Abstract

Iron overload in thalassaemia is a crucial prognostic factor and a major cause of death due to heart failure or arrhythmia. Therefore, previous research has recommended amlodipine as an auxiliary treatment to current chelating agents for reducing iron overload in thalassaemia patients. A systematic review and meta-analysis of the results of three randomized clinical trials evaluating the use of amlodipine in thalassaemia patients through 12 databases were carried out. Our final cohort included 130 patients.
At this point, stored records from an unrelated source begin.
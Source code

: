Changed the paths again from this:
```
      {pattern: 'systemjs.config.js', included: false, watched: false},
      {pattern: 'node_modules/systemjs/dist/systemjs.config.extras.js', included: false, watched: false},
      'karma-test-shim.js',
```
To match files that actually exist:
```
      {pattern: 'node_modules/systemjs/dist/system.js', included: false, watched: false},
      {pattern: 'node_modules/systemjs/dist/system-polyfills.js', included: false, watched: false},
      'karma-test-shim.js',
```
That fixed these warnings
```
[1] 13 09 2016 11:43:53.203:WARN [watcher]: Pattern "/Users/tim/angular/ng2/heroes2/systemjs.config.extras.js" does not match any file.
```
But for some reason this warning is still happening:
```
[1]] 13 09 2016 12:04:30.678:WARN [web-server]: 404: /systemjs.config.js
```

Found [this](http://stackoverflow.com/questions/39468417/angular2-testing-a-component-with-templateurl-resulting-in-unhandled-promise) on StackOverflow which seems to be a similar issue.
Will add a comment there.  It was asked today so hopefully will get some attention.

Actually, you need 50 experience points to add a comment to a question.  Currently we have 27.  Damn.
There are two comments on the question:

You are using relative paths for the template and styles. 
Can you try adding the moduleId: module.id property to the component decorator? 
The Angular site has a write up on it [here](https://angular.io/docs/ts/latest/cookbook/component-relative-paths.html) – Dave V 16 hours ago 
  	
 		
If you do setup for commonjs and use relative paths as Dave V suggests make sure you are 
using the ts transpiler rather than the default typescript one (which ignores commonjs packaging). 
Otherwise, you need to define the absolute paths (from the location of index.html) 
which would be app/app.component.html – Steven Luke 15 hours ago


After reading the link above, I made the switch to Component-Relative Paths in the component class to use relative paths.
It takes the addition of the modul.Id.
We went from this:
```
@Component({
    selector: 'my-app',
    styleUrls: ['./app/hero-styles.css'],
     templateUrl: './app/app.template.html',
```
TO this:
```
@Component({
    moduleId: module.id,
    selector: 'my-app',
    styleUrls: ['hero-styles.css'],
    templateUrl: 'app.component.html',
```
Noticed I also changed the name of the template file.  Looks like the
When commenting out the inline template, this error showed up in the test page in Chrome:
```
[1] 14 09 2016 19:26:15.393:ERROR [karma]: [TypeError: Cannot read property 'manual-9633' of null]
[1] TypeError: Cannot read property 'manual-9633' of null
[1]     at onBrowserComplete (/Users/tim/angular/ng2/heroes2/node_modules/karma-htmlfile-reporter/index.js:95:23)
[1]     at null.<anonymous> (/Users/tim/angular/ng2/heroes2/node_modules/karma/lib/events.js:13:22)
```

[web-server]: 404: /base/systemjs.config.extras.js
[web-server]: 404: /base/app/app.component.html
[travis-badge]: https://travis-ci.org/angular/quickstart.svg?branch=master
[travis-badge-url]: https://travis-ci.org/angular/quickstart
Insignificant difference in decreasing liver iron concentrations was found between amlodipine and control groups {weighted mean difference=-0·2, [95% confidence interval=(-0·55-0·15), P=0·26]}. As regards serum ferritin, our analysis also showed no significant difference in serum ferritin between amlodipine and control groups {weighted mean difference [95% confidence interval=-0·16 (-0·51-0·19), P=0·36]}. Similarly, there was insignificant difference in cardiac T2* between amlodipine and control groups {weighted mean difference [95% confidence interval=0·34 (-0·01-0·69), P=0·06]}. Despite the growing evidence supporting the role of amlodipine in reducing iron overload in thalassaemia patients, our meta-analysis did not find that evidence collectively significant. The results of our simulation suggest that when more data are available, a meta-analysis with more randomized clinical trials could provide more conclusive insights.